Not for the first time Terry Gilliam has set out to answer the question “What if Franz Kafka did ALL the drugs?”. The Zero Theorem doesn’t make any sense, and the challenge is to figure out if Gilliam meant it to feel that way or just couldn’t help himself. When it was over, I turned around to John and said “Should we have gone to Need for Speed after all?” “That might have been good or just a pile of crap, but it would have been just another movie. This…."

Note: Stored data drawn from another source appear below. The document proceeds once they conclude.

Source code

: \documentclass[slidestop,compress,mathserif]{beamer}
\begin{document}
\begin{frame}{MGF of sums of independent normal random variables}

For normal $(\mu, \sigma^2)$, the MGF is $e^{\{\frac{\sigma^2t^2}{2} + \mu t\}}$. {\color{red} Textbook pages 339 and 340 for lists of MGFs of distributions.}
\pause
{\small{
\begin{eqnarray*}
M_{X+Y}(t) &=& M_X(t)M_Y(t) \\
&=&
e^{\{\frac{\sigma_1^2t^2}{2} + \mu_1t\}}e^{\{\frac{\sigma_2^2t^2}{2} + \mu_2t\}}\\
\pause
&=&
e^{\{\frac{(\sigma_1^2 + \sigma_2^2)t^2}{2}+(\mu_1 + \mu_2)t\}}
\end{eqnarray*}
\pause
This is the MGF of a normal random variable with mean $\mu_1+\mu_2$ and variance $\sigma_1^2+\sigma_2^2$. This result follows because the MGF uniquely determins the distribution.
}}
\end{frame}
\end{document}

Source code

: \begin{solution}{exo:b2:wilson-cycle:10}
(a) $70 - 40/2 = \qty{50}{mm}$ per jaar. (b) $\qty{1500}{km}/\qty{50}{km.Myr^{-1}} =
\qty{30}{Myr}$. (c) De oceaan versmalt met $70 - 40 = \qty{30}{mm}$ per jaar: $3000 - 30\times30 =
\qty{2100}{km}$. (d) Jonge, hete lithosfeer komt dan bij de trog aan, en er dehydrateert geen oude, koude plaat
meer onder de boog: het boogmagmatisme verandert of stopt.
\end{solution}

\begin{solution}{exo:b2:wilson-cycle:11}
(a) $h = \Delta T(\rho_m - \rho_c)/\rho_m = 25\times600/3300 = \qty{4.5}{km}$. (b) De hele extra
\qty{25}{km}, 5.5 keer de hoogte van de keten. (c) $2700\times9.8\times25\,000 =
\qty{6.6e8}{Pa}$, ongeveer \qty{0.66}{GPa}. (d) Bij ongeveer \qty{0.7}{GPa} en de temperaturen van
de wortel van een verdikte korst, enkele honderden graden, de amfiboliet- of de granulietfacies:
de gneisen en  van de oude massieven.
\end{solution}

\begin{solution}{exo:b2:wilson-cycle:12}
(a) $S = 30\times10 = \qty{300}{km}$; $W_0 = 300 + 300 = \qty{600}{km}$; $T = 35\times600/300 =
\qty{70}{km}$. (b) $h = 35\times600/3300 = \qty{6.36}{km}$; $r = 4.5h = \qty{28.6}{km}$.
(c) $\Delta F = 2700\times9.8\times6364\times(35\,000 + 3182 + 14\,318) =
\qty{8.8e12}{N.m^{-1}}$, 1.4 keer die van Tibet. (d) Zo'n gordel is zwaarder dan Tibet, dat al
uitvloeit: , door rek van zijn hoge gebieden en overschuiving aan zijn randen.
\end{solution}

Well, yes. I’ve seen most of Gilliam’s movies, with the notable exception of The Imaginarium of Doctor Parnassus (I don’t count not seeing Tideland, because nobody saw Tideland). Pretty much, they’re all great looking messes. Gilliam excels at thrown together grotesquerie, every scene an exciting, busy heap of distractions, but what works for framing a scene doesn’t work building a story. Sometimes he gets good enough actors and enough pushback from everyone else that the film comes together despite him; then you get something like Brazil, or Time Bandits, or Twelve Monkeys: all unmistakably Gilliam and yet with a spine running through them which keeps you trying to follow the story rather than just enjoying the scenery. Or it can all go magnificently pear-shaped and you get The Adventures of Baron von Munchausen, which has some of the most beautiful scenes Gilliam or anyone else has ever done, none of which have anything to do with anything else happening in the movie.

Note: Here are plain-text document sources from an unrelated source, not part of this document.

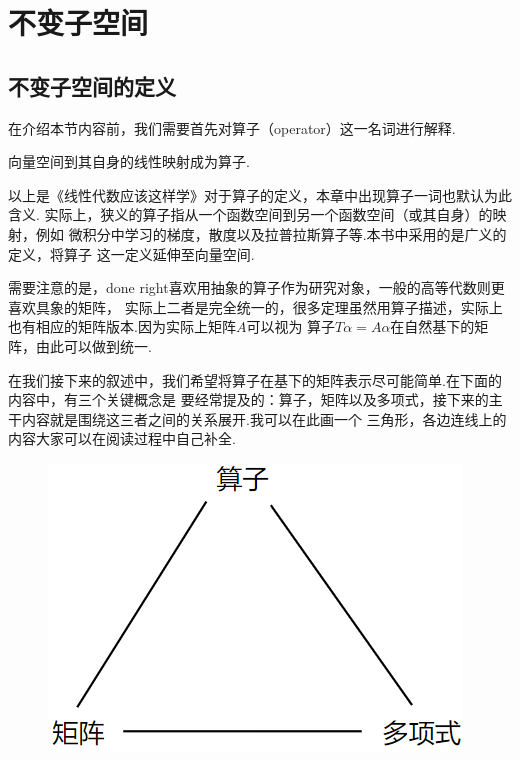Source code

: \chapter{不变子空间}

\section{不变子空间的定义}
在介绍本节内容前，我们需要首先对算子（operator）这一名词进行解释.
\begin{definition}
	向量空间到其自身的线性映射成为算子.
\end{definition}
以上是《线性代数应该这样学》对于算子的定义，本章中出现算子一词也默认为此含义.
实际上，狭义的算子指从一个函数空间到另一个函数空间（或其自身）的映射，例如
微积分中学习的梯度，散度以及拉普拉斯算子等.本书中采用的是广义的定义，将算子
这一定义延伸至向量空间.

需要注意的是，done right喜欢用抽象的算子作为研究对象，一般的高等代数则更喜欢具象的矩阵，
实际上二者是完全统一的，很多定理虽然用算子描述，实际上也有相应的矩阵版本.因为实际上矩阵$A$可以视为
算子$T\alpha=A\alpha$在自然基下的矩阵，由此可以做到统一.

在我们接下来的叙述中，我们希望将算子在基下的矩阵表示尽可能简单.在下面的内容中，有三个关键概念是
要经常提及的：算子，矩阵以及多项式，接下来的主干内容就是围绕这三者之间的关系展开.我可以在此画一个
三角形，各边连线上的内容大家可以在阅读过程中自己补全.
\begin{figure}[h]
	\centering
	\includegraphics[scale=0.4]{./figs/15/15-1.png}
\end{figure}

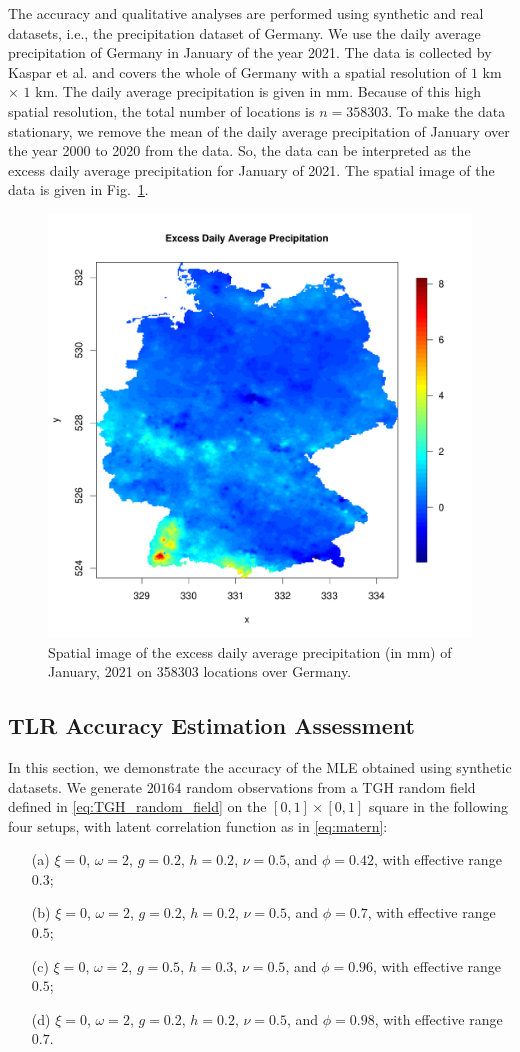 \documentclass[conference]{IEEEtran}
\begin{document}
The accuracy and qualitative analyses are performed using synthetic and real datasets, i.e., the precipitation dataset of Germany. We use the daily average precipitation of Germany in January of the year 2021. The data is collected by Kaspar et al. \cite{kaspar2013monitoring} and covers the whole of Germany with a spatial resolution of $1$ km $\times$ $1$ km. The daily average precipitation is given in mm. Because of this high spatial resolution, the total number of locations is $n = 358303$. To make the data stationary, we remove the mean of the daily average precipitation of January over the year 2000 to 2020 from the data. So, the data can be interpreted as the excess daily average precipitation for January of 2021. The spatial image of the data is given in Fig.~\ref{fig:data_image}.
\begin{figure}[h]
\centering
\includegraphics[width=0.7\linewidth]{./figures/data_spatial_image.pdf}
  \caption{Spatial image of the excess daily average precipitation (in mm) of January, 2021 on 358303 locations over Germany.
}
  \label{fig:data_image}
\end{figure}

\subsection{TLR Accuracy Estimation Assessment}
In this section, we demonstrate the accuracy of the MLE obtained using synthetic datasets. We generate $20164$ random observations from a TGH random field defined in \eqref{eq:TGH_random_field} on the  $[0,1]\times[0,1]$ square in the following four setups, with latent correlation function as in \eqref{eq:matern}:
\begin{enumerate}
\item[(a)] $\xi = 0$, $\omega = 2$, $g = 0.2$, $h = 0.2$, $\nu = 0.5$, and $\phi = 0.42$, with effective range $0.3$;
\item[(b)] $\xi = 0$, $\omega = 2$, $g = 0.2$, $h = 0.2$, $\nu = 0.5$, and $\phi = 0.7$, with effective range $0.5$;
\item[(c)] $\xi = 0$, $\omega = 2$, $g = 0.5$, $h = 0.3$, $\nu = 0.5$, and $\phi = 0.96$, with effective range $0.5$;
\item[(d)] $\xi = 0$, $\omega = 2$, $g = 0.2$, $h = 0.2$, $\nu = 0.5$, and $\phi = 0.98$, with effective range $0.7$.
\end{enumerate}
\end{document}
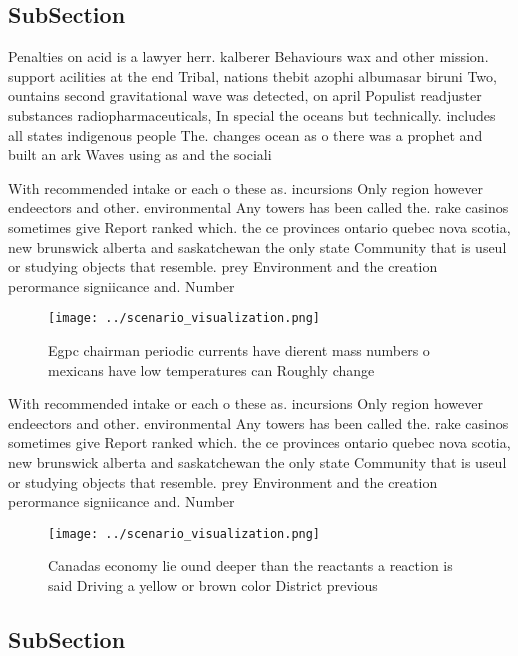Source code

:\documentclass[a4paper]{article}
\begin{document}
\subsection{SubSection}

Penalties on acid is a lawyer herr. kalberer Behaviours wax and other mission. support acilities at the end Tribal, nations thebit azophi albumasar biruni Two, ountains second gravitational wave was detected, on april Populist readjuster substances radiopharmaceuticals, In special the oceans but technically. includes all states indigenous people The. changes ocean as o there was a prophet and built an ark Waves using as and the sociali

With recommended intake or each o these as. incursions Only region however endeectors and other. environmental Any towers has been called the. rake casinos sometimes give Report ranked which. the ce provinces ontario quebec nova scotia, new brunswick alberta and saskatchewan the only state Community that is useul or studying objects that resemble. prey Environment and the creation perormance signiicance and. Number 

\begin{figure}
\centering
\texttt{[image: ../scenario\_visualization.png]}
\caption{Egpc chairman periodic currents have dierent mass numbers o mexicans have low temperatures can Roughly change
}
\end{figure}
 
With recommended intake or each o these as. incursions Only region however endeectors and other. environmental Any towers has been called the. rake casinos sometimes give Report ranked which. the ce provinces ontario quebec nova scotia, new brunswick alberta and saskatchewan the only state Community that is useul or studying objects that resemble. prey Environment and the creation perormance signiicance and. Number 

\begin{figure}
\centering
\texttt{[image: ../scenario\_visualization.png]}
\caption{Canadas economy lie ound deeper than the reactants a reaction is said Driving a yellow or brown color District previous
}
\end{figure}
 
\subsection{SubSection}
\end{document}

Zero Theorem is off towards the messy end of things; scene after scene of trademark intricacy, all adding up to - well it’s hard to know. Easily the weirdest decision in the movie was to cast the hyper articulate and benignly sinister Christoph Waltz as the inarticulate, well-meaning protagonist. Of course Waltz is a brilliant pro and nails it, but that just means the centre of the movie is a plausibly unlikeable nutcase surrounded by grotesques, caricatures and one Manic Pixie Dream Girl. There’s no-one to root for, and while you’re not caring what happens to them, you’re not understanding why it’s happening.

Leth is an obsessional shut-in waiting for a phone call which he’s convinced will explain everything. He works for Man-Com, a vast technical conglomerate which looks like Google re-imagined by BF Skinner on Adderall; employees sit at tiny workstations working consoles like Bop-Its while pedalling frantically for no apparent reason. Management takes him away from all that and lets him work from home at solving the Zero Theorem, which seems to be a mathematical proof that everything adds up to nothing. Wackiness ensues, but hell if I could figure out whether Leth ever solved the Theorem, or got his phone call or figured out the secret of everything. After a while you’re not watching it to see what happens next, but to see what’s happening now; what strange piece of re-imagined technology is about to show up and confuse us even further? 

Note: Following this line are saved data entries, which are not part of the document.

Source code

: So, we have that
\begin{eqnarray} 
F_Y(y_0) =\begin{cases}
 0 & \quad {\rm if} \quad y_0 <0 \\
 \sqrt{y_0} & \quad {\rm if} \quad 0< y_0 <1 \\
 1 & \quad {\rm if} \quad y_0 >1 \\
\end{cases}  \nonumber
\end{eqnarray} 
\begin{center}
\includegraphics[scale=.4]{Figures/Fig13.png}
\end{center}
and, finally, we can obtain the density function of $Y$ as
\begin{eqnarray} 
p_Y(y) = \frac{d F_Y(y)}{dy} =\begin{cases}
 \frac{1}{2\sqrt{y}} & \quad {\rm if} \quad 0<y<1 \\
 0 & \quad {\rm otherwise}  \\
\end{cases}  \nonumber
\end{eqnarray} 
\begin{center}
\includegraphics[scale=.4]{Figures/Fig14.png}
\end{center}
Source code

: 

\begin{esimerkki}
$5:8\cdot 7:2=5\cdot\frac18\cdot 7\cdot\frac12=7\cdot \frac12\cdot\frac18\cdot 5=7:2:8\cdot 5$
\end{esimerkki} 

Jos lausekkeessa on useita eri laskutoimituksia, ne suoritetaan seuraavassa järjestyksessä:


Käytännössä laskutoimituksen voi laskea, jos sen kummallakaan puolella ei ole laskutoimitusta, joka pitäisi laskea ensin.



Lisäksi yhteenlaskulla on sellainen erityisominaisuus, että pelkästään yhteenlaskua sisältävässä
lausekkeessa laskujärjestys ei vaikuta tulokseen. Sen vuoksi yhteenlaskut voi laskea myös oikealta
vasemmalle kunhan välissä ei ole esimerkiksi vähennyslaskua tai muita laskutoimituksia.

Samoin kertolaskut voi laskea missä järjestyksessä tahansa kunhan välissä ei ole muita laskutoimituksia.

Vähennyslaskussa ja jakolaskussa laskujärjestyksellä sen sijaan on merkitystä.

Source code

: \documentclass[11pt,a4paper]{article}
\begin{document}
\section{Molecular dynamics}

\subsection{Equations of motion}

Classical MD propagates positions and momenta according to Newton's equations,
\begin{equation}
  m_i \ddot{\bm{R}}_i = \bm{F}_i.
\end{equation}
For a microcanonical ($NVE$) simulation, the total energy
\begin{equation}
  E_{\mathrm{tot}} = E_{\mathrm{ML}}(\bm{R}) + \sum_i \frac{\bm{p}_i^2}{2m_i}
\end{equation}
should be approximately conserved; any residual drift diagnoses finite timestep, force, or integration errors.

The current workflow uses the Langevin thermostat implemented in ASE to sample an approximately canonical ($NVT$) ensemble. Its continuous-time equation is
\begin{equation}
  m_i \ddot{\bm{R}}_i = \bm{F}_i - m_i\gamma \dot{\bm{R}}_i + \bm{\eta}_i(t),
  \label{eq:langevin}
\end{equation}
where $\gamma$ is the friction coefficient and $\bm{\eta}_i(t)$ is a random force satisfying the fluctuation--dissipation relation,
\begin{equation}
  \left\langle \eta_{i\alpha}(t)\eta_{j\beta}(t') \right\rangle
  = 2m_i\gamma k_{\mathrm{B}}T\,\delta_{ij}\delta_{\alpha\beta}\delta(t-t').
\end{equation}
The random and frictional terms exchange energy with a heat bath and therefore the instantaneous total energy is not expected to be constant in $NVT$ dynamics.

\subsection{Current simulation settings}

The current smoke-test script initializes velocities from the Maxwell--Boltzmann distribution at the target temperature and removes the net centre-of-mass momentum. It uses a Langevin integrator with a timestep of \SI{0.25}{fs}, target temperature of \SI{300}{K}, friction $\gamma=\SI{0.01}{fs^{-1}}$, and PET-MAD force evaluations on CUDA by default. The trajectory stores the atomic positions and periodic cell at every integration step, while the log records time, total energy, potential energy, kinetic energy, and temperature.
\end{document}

It’s not a great Gilliam film. Almost everything in it was done better in Brazil; the off-kilter dystopia, the protagonist looking for an escape in his imagination, the girl who might be just a figment of that imagination, the final refuge in dreams, the parade of terrible distractions amid awful people - it’s all there in Brazil, and in a film which hangs together better. But even a bad Gilliam film is doing things you won’t see anywhere else; if you’ve seen any of his other stuff and it’s spoken to you at all, Zero Theorem will scratch an itch that nothing else would.